EXERCISE INSTRUCTIONS :: Wherever the word "further" shows up in the data, report the line it sits in.

[[ EXTRACTED DATA open ]]

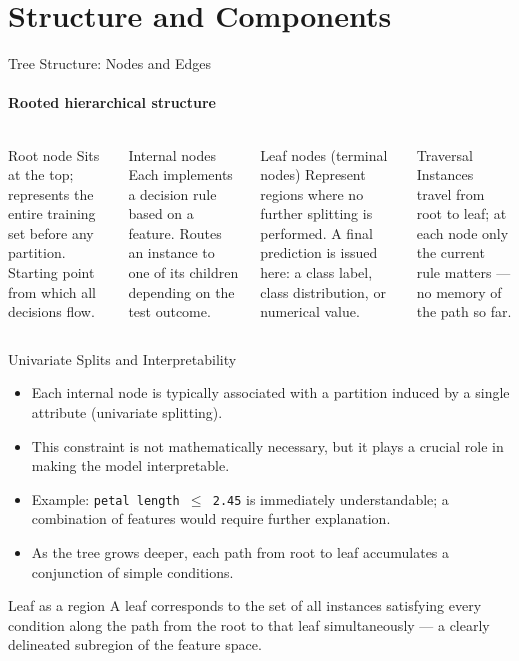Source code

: \section{Structure and Components}

\begin{frame}{Tree Structure: Nodes and Edges}
  \framesubtitle{Rooted hierarchical structure}
  \begin{columns}[t]
      \begin{block}{Root node}
        Sits at the top; represents the \alert{entire training set} before any partition.
        Starting point from which all decisions flow.
      \end{block}
      \vspace{0.4em}
      \begin{block}{Internal nodes}
        Each implements a \alert{decision rule} based on a feature. Routes an instance to
        one of its children depending on the test outcome.
      \end{block}
      \begin{block}{Leaf nodes (terminal nodes)}
        Represent regions where \alert{no further splitting} is performed. A final
        prediction is issued here: a class label, class distribution, or numerical value.
      \end{block}
      \vspace{0.4em}
      \begin{alertblock}{Traversal}
        Instances travel from root to leaf; at each node only the \alert{current rule} matters —
        no memory of the path so far.
      \end{alertblock}
  \end{columns}
\end{frame}

\begin{frame}{Univariate Splits and Interpretability}
  \begin{itemize}
    \item Each internal node is typically associated with a partition induced by a
          \alert{single attribute} (univariate splitting).
    \item This constraint is not mathematically necessary, but it plays a crucial role in
          making the model \alert{interpretable}.
    \item Example: \texttt{petal length $\leq$ 2.45} is immediately understandable;
          a combination of features would require further explanation.
    \item As the tree grows deeper, each path from root to leaf accumulates a
          \alert{conjunction of simple conditions}.
  \end{itemize}
  \begin{block}{Leaf as a region}
    A leaf corresponds to the set of all instances satisfying \alert{every condition}
    along the path from the root to that leaf simultaneously — a clearly delineated
    subregion of the feature space.
  \end{block}
\end{frame}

[[ EXTRACTED DATA closed ]]

ANSWER TO THIS TASK ::
        Represent regions where \alert{no further splitting} is performed. A final
          a combination of features would require further explanation.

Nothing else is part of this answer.